Dataset entries:
>>>

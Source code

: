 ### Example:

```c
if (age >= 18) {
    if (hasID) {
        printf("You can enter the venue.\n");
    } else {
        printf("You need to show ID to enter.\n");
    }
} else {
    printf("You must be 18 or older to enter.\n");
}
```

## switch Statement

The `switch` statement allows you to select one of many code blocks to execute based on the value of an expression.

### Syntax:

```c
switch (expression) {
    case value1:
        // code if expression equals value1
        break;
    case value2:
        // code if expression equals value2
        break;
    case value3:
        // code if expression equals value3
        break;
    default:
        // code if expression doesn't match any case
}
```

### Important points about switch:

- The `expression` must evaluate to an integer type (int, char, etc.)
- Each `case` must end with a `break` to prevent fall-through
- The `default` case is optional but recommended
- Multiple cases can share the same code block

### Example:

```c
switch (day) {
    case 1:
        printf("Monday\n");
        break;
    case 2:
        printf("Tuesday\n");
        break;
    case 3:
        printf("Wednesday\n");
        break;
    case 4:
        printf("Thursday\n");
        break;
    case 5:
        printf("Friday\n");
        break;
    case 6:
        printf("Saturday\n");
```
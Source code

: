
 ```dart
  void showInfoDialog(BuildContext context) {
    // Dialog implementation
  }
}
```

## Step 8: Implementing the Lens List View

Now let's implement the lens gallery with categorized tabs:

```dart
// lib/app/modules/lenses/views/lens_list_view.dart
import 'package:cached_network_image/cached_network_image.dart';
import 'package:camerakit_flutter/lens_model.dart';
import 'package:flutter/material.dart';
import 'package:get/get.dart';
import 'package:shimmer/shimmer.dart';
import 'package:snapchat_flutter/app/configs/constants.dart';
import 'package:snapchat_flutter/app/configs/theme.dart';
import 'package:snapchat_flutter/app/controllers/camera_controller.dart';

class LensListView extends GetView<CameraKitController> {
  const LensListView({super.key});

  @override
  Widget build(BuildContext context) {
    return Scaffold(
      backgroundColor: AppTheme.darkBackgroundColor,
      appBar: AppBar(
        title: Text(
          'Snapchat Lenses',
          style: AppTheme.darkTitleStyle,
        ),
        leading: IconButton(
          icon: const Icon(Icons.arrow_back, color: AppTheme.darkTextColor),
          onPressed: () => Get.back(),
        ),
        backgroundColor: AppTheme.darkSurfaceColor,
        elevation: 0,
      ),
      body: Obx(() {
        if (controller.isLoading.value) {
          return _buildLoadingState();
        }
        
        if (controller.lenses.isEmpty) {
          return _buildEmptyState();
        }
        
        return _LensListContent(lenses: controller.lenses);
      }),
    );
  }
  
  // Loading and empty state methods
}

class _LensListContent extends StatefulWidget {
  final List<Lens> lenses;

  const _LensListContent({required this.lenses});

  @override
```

<<<

**Problem requirements:**
Tally how many lines of the records hold the word "return". Answer with the number only.

**Solution:**
4